_Activity_.
A full, word-for-word copy of the listing below is needed; leave the images out of it.

_Listed records_.
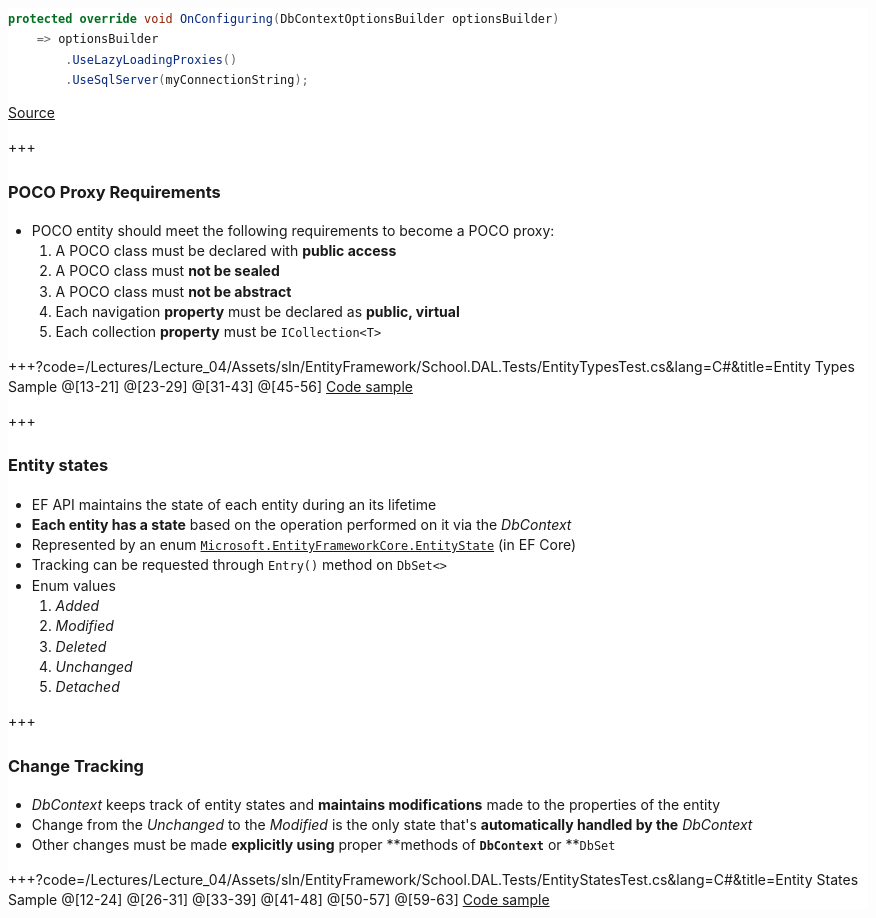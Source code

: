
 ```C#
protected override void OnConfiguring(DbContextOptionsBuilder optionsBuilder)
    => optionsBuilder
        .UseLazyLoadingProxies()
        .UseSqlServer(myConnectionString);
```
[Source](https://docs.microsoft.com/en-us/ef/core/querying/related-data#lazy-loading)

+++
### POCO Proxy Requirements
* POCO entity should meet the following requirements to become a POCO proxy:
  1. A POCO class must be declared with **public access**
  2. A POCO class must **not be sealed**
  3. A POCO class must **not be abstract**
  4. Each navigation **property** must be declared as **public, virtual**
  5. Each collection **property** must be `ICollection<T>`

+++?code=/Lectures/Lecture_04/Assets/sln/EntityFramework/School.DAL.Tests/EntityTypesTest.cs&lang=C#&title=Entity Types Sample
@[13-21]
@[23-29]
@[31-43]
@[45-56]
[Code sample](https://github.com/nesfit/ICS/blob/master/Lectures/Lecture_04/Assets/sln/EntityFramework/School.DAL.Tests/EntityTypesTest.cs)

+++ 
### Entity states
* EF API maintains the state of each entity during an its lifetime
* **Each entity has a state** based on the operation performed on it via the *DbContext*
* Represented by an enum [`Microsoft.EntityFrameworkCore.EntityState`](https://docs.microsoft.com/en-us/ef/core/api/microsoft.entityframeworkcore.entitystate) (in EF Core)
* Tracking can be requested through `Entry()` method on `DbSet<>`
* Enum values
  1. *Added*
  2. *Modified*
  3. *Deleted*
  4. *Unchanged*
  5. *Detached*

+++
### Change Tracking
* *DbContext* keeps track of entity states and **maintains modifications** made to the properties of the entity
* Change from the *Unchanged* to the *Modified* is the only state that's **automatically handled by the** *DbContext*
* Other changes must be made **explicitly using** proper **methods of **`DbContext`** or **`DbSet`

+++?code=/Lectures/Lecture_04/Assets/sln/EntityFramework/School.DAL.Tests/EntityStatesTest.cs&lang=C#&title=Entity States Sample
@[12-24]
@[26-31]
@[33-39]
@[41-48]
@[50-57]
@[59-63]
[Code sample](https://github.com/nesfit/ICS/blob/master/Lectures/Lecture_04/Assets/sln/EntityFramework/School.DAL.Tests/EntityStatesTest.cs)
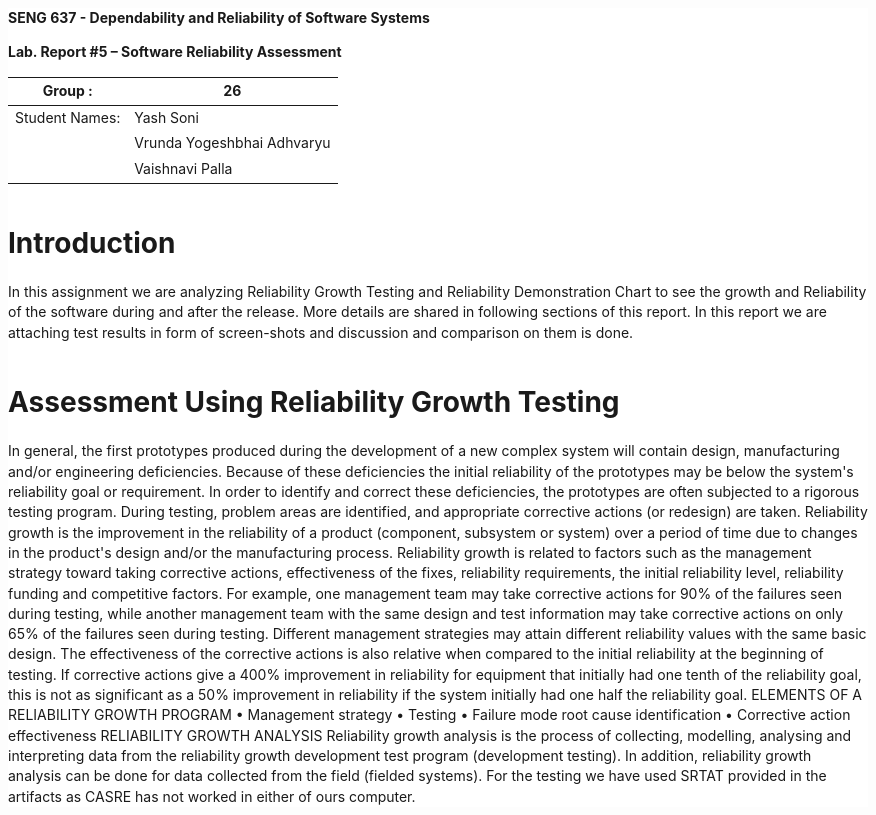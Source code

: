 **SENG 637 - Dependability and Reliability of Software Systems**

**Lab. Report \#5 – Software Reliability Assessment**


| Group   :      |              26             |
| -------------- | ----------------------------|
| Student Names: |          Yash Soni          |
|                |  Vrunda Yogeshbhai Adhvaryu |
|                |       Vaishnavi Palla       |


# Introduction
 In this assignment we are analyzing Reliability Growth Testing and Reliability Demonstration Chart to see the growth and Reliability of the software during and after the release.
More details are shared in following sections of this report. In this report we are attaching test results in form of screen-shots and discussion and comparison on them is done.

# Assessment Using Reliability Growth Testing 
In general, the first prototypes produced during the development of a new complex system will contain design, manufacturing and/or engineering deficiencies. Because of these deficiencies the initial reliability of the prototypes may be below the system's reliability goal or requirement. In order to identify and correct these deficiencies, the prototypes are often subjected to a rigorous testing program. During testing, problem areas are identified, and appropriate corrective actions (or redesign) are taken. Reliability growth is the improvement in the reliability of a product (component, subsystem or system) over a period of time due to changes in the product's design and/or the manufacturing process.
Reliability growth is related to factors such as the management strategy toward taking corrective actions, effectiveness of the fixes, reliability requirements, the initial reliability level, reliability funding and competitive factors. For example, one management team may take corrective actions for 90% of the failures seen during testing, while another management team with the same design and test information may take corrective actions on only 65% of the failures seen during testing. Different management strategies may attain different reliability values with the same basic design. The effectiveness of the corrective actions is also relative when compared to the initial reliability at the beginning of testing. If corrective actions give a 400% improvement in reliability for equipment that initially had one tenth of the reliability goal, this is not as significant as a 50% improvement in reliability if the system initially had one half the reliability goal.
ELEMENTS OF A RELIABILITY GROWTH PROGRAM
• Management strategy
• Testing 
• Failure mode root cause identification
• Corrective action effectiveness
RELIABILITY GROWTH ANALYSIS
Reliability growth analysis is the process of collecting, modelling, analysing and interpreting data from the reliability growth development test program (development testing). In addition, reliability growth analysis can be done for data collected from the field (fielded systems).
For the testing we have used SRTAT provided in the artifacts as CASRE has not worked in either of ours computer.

_Exercise response_.
Source code

:
 ```C#
protected override void OnConfiguring(DbContextOptionsBuilder optionsBuilder)
    => optionsBuilder
        .UseLazyLoadingProxies()
        .UseSqlServer(myConnectionString);
```
[Source](https://docs.microsoft.com/en-us/ef/core/querying/related-data#lazy-loading)

+++
### POCO Proxy Requirements
* POCO entity should meet the following requirements to become a POCO proxy:
  1. A POCO class must be declared with **public access**
  2. A POCO class must **not be sealed**
  3. A POCO class must **not be abstract**
  4. Each navigation **property** must be declared as **public, virtual**
  5. Each collection **property** must be `ICollection<T>`

+++?code=/Lectures/Lecture_04/Assets/sln/EntityFramework/School.DAL.Tests/EntityTypesTest.cs&lang=C#&title=Entity Types Sample
@[13-21]
@[23-29]
@[31-43]
@[45-56]
[Code sample](https://github.com/nesfit/ICS/blob/master/Lectures/Lecture_04/Assets/sln/EntityFramework/School.DAL.Tests/EntityTypesTest.cs)

+++ 
### Entity states
* EF API maintains the state of each entity during an its lifetime
* **Each entity has a state** based on the operation performed on it via the *DbContext*
* Represented by an enum [`Microsoft.EntityFrameworkCore.EntityState`](https://docs.microsoft.com/en-us/ef/core/api/microsoft.entityframeworkcore.entitystate) (in EF Core)
* Tracking can be requested through `Entry()` method on `DbSet<>`
* Enum values
  1. *Added*
  2. *Modified*
  3. *Deleted*
  4. *Unchanged*
  5. *Detached*

+++
### Change Tracking
* *DbContext* keeps track of entity states and **maintains modifications** made to the properties of the entity
* Change from the *Unchanged* to the *Modified* is the only state that's **automatically handled by the** *DbContext*
* Other changes must be made **explicitly using** proper **methods of **`DbContext`** or **`DbSet`

+++?code=/Lectures/Lecture_04/Assets/sln/EntityFramework/School.DAL.Tests/EntityStatesTest.cs&lang=C#&title=Entity States Sample
@[12-24]
@[26-31]
@[33-39]
@[41-48]
@[50-57]
@[59-63]
[Code sample](https://github.com/nesfit/ICS/blob/master/Lectures/Lecture_04/Assets/sln/EntityFramework/School.DAL.Tests/EntityStatesTest.cs)
Source code

: **SENG 637 - Dependability and Reliability of Software Systems**

**Lab. Report \#5 – Software Reliability Assessment**


| Group   :      |              26             |
| -------------- | ----------------------------|
| Student Names: |          Yash Soni          |
|                |  Vrunda Yogeshbhai Adhvaryu |
|                |       Vaishnavi Palla       |


# Introduction
 In this assignment we are analyzing Reliability Growth Testing and Reliability Demonstration Chart to see the growth and Reliability of the software during and after the release.
More details are shared in following sections of this report. In this report we are attaching test results in form of screen-shots and discussion and comparison on them is done.

# Assessment Using Reliability Growth Testing 
In general, the first prototypes produced during the development of a new complex system will contain design, manufacturing and/or engineering deficiencies. Because of these deficiencies the initial reliability of the prototypes may be below the system's reliability goal or requirement. In order to identify and correct these deficiencies, the prototypes are often subjected to a rigorous testing program. During testing, problem areas are identified, and appropriate corrective actions (or redesign) are taken. Reliability growth is the improvement in the reliability of a product (component, subsystem or system) over a period of time due to changes in the product's design and/or the manufacturing process.
Reliability growth is related to factors such as the management strategy toward taking corrective actions, effectiveness of the fixes, reliability requirements, the initial reliability level, reliability funding and competitive factors. For example, one management team may take corrective actions for 90% of the failures seen during testing, while another management team with the same design and test information may take corrective actions on only 65% of the failures seen during testing. Different management strategies may attain different reliability values with the same basic design. The effectiveness of the corrective actions is also relative when compared to the initial reliability at the beginning of testing. If corrective actions give a 400% improvement in reliability for equipment that initially had one tenth of the reliability goal, this is not as significant as a 50% improvement in reliability if the system initially had one half the reliability goal.
ELEMENTS OF A RELIABILITY GROWTH PROGRAM
• Management strategy
• Testing 
• Failure mode root cause identification
• Corrective action effectiveness
RELIABILITY GROWTH ANALYSIS
Reliability growth analysis is the process of collecting, modelling, analysing and interpreting data from the reliability growth development test program (development testing). In addition, reliability growth analysis can be done for data collected from the field (fielded systems).
For the testing we have used SRTAT provided in the artifacts as CASRE has not worked in either of ours computer.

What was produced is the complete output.